疼。
腦袋裏像是塞進了一整座被搗亂的檔案館,書頁紛飛,墨跡橫流。劉泓在混沌中掙扎,耳邊嗡嗡作響,有個溫柔的女聲在哼着不成調的曲子,斷斷續續,像是從很遙遠的地方傳來。
“......泓兒乖......睡吧......”
那聲音帶着疲憊,卻又柔軟得像春日裏曬過的棉絮。
劉泓想睜開眼睛,眼皮卻沉得像是壓了兩塊磨盤。他試着動了動手指——觸感不對。太細小了,太柔軟了,這不是他那雙因爲常年翻閱古籍而帶着薄繭、指節分明的手。
恐慌如冷水般瞬間浸透四肢百骸。
就在這時,另一個尖銳的聲音劈開了那片溫柔的哼唱,像是鈍刀劃破粗布:“......哭哭哭!就知道哭!一個賠錢貨還不夠,又添一張嘴!咱老劉家是欠了你們二房還是怎麼的?”
賠錢貨?
老劉家?
二房?
劉泓腦子裏那團亂麻忽然被這幾個詞刺中,前世今生的記憶碎片轟然對撞——
他叫劉泓,三十二歲,某市地方誌檔案館最年輕的副研究員,癡迷古籍方誌,尤其對古代農業、手工業技術史料如數家珍。昨晚爲了整理一批新收的明代民間作坊檔案,在館裏熬到凌晨,最後實在撐不住,趴在堆滿泛黃書頁的桌上睡着了。
再然後......
就沒有然後了。
他現在是......誰?
……
“爹......”他試着叫了一聲,聲音細細的。
劉全興眼睛一亮,臉上的笑容更深了些:“哎!能叫爹了,看來是真好了。”他搓了搓手,有些無措,“你躺着,爹去洗把臉,一會兒喫飯。”說完,又轉身出去了。
這就是父親。沉默,勤勞,在這個家裏似乎也沒甚麼話語權。
劉泓慢慢撐着坐起來。四歲的身體很虛弱,手臂沒甚麼力氣,腦袋也一陣陣發暈。他靠在冰冷的土牆上,打量着這間屋子。
很小,除了這張大炕,只有一個破舊的木櫃,櫃門關不嚴實。牆上光禿禿的,牆角堆着些雜物。窗戶是用紙糊的,已經破了好幾個洞,用草秸胡亂堵着。
窮,是真窮。
但比窮更讓人窒息的是那種無形的壓抑和偏心。從醒來聽到的隻言片語,到記憶裏的零星畫面,無不昭示着這一點。
外間傳來嘈雜的人聲,似乎是其他家庭成員都起來了。
一個略帶矜持的男聲:“娘,早上可有小米粥?我昨夜讀書到三更,喉嚨有些幹。”
路氏立刻換上了殷勤的調子:“有有有!給你單獨熬了一小碗,在鍋裏溫着呢!全志啊,讀書辛苦,可得多補補!”

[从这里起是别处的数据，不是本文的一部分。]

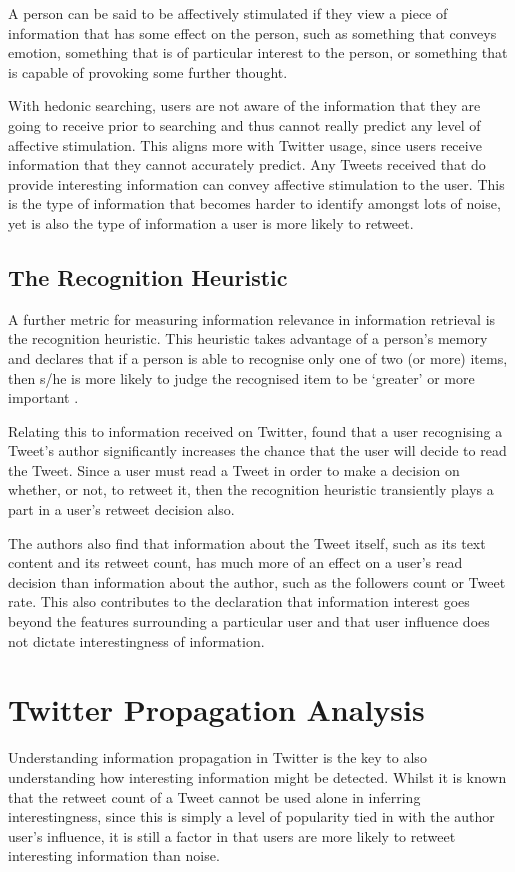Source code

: A person can be said to be affectively stimulated if they view a piece of information that has some effect on the person, such as something that conveys emotion, something that is of particular interest to the person, or something that is capable of provoking some further thought.

With hedonic searching, users are not aware of the information that they are going to receive prior to searching and thus cannot really predict any level of affective stimulation. This aligns more with Twitter usage, since users receive information that they cannot accurately predict. Any Tweets received that do provide interesting information can convey affective stimulation to the user. This is the type of information that becomes harder to identify amongst lots of noise, yet is also the type of information a user is more likely to retweet.


\subsection{The Recognition Heuristic} 
A further metric for measuring information relevance in information retrieval is the recognition heuristic. This heuristic takes advantage of a person's memory and declares that if a person is able to recognise only one of two (or more) items, then s/he is more likely to judge the recognised item to be `greater' or more important \cite{oppenheimer03} \cite{goldstein99}.

Relating this to information received on Twitter, \cite{chorley12} found that a user recognising a Tweet's author significantly increases the chance that the user will decide to read the Tweet. Since a user must read a Tweet in order to make a decision on whether, or not, to retweet it, then the recognition heuristic transiently plays a part in a user's retweet decision also.

The authors also find that information about the Tweet itself, such as its text content and its retweet count, has much more of an effect on a user's read decision than information about the author, such as the followers count or Tweet rate. This also contributes to the declaration that information interest goes beyond the features surrounding a particular user and that user influence does not dictate interestingness of information.


\section{Twitter Propagation Analysis}
Understanding information propagation in Twitter is the key to also understanding how interesting information might be detected. Whilst it is known that the retweet count of a Tweet cannot be used alone in inferring interestingness, since this is simply a level of popularity tied in with the author user's influence, it is still a factor in that users are more likely to retweet interesting information than noise.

另一個油滑些的年輕聲音:“娘,我昨兒個夢見喫大肉包子了,今兒能解解饞不?”
路氏笑罵:“就你嘴饞!家裏哪有餘錢買肉?不過......娘給你在粥裏多撈點稠的。”
然後是宋氏小心翼翼的聲音:“娘,粥......粥快好了,窩窩頭也熱了。”
“知道了!喊甚麼喊!沒見正跟你大哥和小叔說話嗎?”路氏不耐煩。
劉泓靜靜聽着,嘴角那點勉強的弧度徹底消失了。